Don't be surprised to see Brian Price play some 3-technique
The Bucs embarked on something of an experiment when they decided to play rookie defensive tackle Brian Price at nose tackle.
As you might know, at UCLA, the second-round pick played more of a pass-rushing, gap-oriented position, referred to as the 3-technique (because the player lines up in the 3 gap). That allowed Price to take advantage of his rare quickness and explosion to shoot the gap and create havoc in the backfield.
What the Bucs are doing by using him as nose tackle is quite different. While first-round pick Gerald McCoy plays the 3-technique, Price is learning to play opposite the center and take on double teams, which is the role of the less-glamorous nose tackle.
It all makes you wonder whether Price's talents aren't being best utilized. We put the question to coach Raheem Morris today, and he acknowledged that Price can in fact be an effective 3-technique, and it turns out the team plans to use him there from time to time.
"He’s prepared and ready to do all those things," Morris said of Price. "Any time you play those inside positions, you have to be willing to move around a little bit. He plays some nose tackle for us to spell Roy (Miller). He can play some three-technique to spell Gerald. We also have Ryan Sims who is able to play those inside positions as well and have those guys in different packages to exploit their best talents. That’s what we’re trying to set those guys up in those positions to do."
Of course, Sims is listed as the backup to McCoy. Does that mean anything?
"If you write it down on paper, you'd say Sims is the backup three-technique and (Price) is the backup nose. But I think when you play a football game. . . those guys are interchangeable and that provides great depth for our roster."
The bottom line is the Bucs have to be better up front, so they need to use their personnel as wisely as possible. An example of that is the usage of Price in pass-rushing situations, when even the nose tackle can sell out against the pass.

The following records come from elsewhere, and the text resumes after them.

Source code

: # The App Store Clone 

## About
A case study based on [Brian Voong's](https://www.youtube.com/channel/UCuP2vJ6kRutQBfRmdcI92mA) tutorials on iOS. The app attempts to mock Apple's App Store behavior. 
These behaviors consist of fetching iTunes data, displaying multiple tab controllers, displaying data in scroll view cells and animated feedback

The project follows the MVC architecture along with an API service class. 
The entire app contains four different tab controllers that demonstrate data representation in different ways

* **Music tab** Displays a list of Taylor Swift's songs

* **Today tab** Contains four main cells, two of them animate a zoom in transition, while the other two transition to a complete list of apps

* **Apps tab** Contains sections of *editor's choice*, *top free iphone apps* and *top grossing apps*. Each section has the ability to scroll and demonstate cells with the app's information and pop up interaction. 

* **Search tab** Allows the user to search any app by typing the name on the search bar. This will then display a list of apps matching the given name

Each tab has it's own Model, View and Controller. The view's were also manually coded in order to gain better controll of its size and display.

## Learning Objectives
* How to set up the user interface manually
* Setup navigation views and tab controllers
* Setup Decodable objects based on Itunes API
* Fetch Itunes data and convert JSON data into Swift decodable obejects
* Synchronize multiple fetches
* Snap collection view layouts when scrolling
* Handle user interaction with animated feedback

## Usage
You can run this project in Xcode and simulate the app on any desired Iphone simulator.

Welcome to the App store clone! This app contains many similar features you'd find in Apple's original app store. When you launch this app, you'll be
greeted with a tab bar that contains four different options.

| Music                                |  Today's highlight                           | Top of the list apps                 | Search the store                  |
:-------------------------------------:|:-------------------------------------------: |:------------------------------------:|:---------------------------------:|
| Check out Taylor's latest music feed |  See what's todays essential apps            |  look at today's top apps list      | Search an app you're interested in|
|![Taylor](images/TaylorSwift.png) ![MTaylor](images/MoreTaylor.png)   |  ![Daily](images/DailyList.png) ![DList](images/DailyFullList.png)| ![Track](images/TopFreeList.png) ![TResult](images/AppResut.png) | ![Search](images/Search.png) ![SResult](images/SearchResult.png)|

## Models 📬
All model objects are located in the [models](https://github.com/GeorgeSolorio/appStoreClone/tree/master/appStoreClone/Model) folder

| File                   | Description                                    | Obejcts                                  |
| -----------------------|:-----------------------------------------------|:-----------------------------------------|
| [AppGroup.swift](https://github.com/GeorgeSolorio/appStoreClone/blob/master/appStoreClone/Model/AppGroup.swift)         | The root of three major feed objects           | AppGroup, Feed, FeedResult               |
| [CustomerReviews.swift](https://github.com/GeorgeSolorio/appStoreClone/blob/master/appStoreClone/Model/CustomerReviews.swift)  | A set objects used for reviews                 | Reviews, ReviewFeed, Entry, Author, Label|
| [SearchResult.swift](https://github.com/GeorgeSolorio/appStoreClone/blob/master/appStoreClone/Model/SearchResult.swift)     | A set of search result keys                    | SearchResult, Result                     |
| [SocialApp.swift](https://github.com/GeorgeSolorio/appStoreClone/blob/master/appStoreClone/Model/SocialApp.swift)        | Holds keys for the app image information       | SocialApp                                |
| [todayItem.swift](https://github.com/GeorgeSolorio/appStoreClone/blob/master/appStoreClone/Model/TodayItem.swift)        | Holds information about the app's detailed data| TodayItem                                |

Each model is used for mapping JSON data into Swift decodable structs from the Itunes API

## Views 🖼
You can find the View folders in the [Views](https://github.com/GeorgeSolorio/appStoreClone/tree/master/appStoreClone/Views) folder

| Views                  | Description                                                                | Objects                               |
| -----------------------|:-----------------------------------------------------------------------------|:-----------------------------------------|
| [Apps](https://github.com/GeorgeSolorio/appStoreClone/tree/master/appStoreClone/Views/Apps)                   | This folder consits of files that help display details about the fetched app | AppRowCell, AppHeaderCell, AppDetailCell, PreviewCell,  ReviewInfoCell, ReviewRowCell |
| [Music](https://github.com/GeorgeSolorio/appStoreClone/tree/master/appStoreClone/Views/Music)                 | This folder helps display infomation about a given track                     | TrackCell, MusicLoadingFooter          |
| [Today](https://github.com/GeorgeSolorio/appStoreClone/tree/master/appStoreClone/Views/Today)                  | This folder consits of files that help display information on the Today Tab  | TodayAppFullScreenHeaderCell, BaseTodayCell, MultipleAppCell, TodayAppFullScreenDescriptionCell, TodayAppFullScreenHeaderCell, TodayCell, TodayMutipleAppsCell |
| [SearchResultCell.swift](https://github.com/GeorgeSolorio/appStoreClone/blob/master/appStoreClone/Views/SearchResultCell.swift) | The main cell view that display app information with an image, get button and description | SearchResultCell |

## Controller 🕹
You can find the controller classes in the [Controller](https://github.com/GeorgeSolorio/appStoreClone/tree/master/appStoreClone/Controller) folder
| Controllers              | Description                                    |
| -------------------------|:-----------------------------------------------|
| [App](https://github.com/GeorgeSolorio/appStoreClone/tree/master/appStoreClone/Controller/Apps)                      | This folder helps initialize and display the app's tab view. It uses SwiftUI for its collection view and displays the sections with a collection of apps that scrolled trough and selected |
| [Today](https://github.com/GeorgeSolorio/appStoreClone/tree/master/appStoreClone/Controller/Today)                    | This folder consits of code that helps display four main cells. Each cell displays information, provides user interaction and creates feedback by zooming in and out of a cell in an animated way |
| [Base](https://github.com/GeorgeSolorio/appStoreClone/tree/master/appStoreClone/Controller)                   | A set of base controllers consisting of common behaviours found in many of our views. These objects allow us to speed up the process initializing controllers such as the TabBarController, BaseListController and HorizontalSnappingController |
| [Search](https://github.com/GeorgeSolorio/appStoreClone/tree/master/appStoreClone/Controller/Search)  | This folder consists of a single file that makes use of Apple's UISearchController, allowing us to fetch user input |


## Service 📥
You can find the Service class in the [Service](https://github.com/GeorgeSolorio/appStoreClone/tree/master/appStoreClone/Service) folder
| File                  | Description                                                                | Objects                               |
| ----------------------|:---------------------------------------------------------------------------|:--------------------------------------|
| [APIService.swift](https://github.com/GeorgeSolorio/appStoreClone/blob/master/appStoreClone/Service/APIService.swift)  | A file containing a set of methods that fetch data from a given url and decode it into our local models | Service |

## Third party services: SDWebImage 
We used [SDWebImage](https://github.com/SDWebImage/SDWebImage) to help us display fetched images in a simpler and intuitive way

We'll see how all this plays out, but Morris has high expectations for his interior linemen. And given the high draft picks invested, he probably should.
"We're excited about these young players," he said. "If these guys can get out there and be able to provide for us what they’ve been able to provide in the preseason – a great push – hopefully we can get some results out of this and get to some quarterbacks and put some people on the ground. We're looking for that next step."